Michigan Court of Appeals
Jun 17, 1991
189 Mich. App. 700 (Mich. Ct. App. 1991)

Summary

setting aside default judgment

Summary of this case from Bush v. Beemer

Opinion

Docket No. 120692.

Decided June 17, 1991, at 9:10 A.M.

Sloan, Newton, Stevens Yokom (by Gary C. Newton), for the plaintiff.

Oosterbaan, York, Cooper Peterson (by Wesley L. McPeek), for Patrick F. Burke, Jr.

Before: DOCTOROFF, P.J., and MAHER and CAVANAGH, JJ.


Patrick Burke, Jr. (hereafter defendant) appeals as of right the trial court's decision not to set aside a default judgment that was entered against him, alleging that he was not given proper notice of the hearing on plaintiff's motion for entry of the default judgment and that plaintiff failed to state a cause of action in support of the judgment. We affirm.

This lawsuit stems from an automobile accident involving plaintiff and defendant Paul Atkinson. While Paul Atkinson was waiting to make a left turn into a roadway from a private drive, defendant was in the roadway waiting for Atkinson to move so that he could make a left turn into the private drive. After defendant gave Atkinson a hand signal, Atkinson pulled out of the private drive and turned into the path of plaintiff's automobile. Plaintiff suffered injuries in the collision and filed suit against defendant and against Paul Atkinson and the owner of his vehicle, Karla Atkinson, on June 1, 1988.

Defendant was served notice on June 7, 1988, and failed to answer or otherwise defend against the action. Plaintiff filed a motion for entry of default on July 21, 1988. Notice of the entry of default was mailed to defendant on August 12, 1988.

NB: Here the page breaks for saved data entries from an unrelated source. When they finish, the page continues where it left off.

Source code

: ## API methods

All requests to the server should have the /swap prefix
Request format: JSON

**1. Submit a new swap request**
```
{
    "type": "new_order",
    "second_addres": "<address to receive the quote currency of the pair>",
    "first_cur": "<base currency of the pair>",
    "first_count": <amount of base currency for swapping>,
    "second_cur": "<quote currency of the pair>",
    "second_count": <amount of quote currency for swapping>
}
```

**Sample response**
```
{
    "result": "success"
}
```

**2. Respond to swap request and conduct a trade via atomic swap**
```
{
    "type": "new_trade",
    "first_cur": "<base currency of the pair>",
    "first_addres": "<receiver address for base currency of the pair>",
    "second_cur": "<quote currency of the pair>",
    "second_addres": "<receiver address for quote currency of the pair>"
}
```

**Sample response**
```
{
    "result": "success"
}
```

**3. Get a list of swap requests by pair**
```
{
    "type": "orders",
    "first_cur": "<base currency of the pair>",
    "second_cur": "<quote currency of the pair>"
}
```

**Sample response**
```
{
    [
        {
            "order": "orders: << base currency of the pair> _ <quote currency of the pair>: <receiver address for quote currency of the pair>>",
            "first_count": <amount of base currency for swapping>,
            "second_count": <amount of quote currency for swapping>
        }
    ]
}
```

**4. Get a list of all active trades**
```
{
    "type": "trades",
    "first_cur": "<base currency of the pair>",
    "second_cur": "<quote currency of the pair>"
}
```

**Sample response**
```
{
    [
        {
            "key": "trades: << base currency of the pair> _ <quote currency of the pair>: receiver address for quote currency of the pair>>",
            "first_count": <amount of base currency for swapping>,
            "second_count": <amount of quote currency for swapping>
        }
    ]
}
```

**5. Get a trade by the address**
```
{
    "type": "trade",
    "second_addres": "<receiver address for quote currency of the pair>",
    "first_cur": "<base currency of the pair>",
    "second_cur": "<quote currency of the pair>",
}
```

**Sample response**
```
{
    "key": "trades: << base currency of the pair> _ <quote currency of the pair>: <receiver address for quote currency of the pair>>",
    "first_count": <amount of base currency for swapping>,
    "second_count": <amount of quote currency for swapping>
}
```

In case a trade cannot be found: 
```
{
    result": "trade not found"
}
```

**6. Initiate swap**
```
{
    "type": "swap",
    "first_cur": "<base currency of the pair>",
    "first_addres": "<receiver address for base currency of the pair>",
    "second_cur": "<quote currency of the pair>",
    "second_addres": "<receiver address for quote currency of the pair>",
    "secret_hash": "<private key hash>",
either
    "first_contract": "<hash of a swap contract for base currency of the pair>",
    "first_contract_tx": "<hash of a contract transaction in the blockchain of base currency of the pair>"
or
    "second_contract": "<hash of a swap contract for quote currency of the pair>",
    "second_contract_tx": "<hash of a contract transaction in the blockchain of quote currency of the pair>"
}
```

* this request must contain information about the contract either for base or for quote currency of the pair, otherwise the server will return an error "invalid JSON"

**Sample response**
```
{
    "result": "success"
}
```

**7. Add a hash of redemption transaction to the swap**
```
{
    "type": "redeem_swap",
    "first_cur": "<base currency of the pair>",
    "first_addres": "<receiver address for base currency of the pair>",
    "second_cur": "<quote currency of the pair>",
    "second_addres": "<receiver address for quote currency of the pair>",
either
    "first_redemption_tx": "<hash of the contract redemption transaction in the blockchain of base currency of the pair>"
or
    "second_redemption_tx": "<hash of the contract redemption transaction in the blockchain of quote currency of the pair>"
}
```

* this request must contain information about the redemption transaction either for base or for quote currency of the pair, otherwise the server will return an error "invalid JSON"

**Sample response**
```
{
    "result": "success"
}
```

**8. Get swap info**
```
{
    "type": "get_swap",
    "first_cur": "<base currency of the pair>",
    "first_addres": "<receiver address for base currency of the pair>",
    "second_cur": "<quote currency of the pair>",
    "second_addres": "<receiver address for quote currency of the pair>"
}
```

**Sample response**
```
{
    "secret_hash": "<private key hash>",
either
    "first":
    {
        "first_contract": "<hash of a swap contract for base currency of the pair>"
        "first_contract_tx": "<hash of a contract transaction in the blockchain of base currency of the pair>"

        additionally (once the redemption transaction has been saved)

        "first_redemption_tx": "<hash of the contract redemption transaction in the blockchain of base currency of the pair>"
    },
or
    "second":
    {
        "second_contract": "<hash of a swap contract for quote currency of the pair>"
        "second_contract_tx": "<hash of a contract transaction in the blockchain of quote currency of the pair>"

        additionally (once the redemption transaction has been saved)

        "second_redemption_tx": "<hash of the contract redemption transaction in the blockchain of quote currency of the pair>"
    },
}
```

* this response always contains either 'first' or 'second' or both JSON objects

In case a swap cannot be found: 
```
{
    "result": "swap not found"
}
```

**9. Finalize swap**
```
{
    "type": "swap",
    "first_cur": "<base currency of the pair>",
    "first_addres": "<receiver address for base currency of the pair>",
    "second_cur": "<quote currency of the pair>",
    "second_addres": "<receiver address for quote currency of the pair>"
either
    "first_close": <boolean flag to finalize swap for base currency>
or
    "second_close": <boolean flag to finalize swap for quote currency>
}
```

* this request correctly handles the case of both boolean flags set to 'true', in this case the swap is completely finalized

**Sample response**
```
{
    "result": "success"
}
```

Plaintiff moved for judgment by default on May 30, 1989, and a hearing was scheduled for July 21, 1989. By that time, defendant had retained an attorney, who filed an appearance on defendant's behalf and a motion to have the entry of default set aside. Defendant's attorney convinced the trial court to hold in abeyance plaintiff's motion for a default judgment, and a hearing on defendant's motion to set aside the default was held on August 7, 1989.

At the conclusion of the hearing, the trial court found that the default had been entered one year before proofs were heard for the purposes of entering a default judgment, that defendant was aware of the lawsuit but chose not to hire an attorney or respond to the complaint, that defendant's affidavit of merit claimed some defenses but failed to recite facts in support of those defenses, and that defendant did not show good cause for his failure to answer. Consequently, defendant's motion to set aside the default was denied, and a default judgment against defendant was entered on August 21, 1989.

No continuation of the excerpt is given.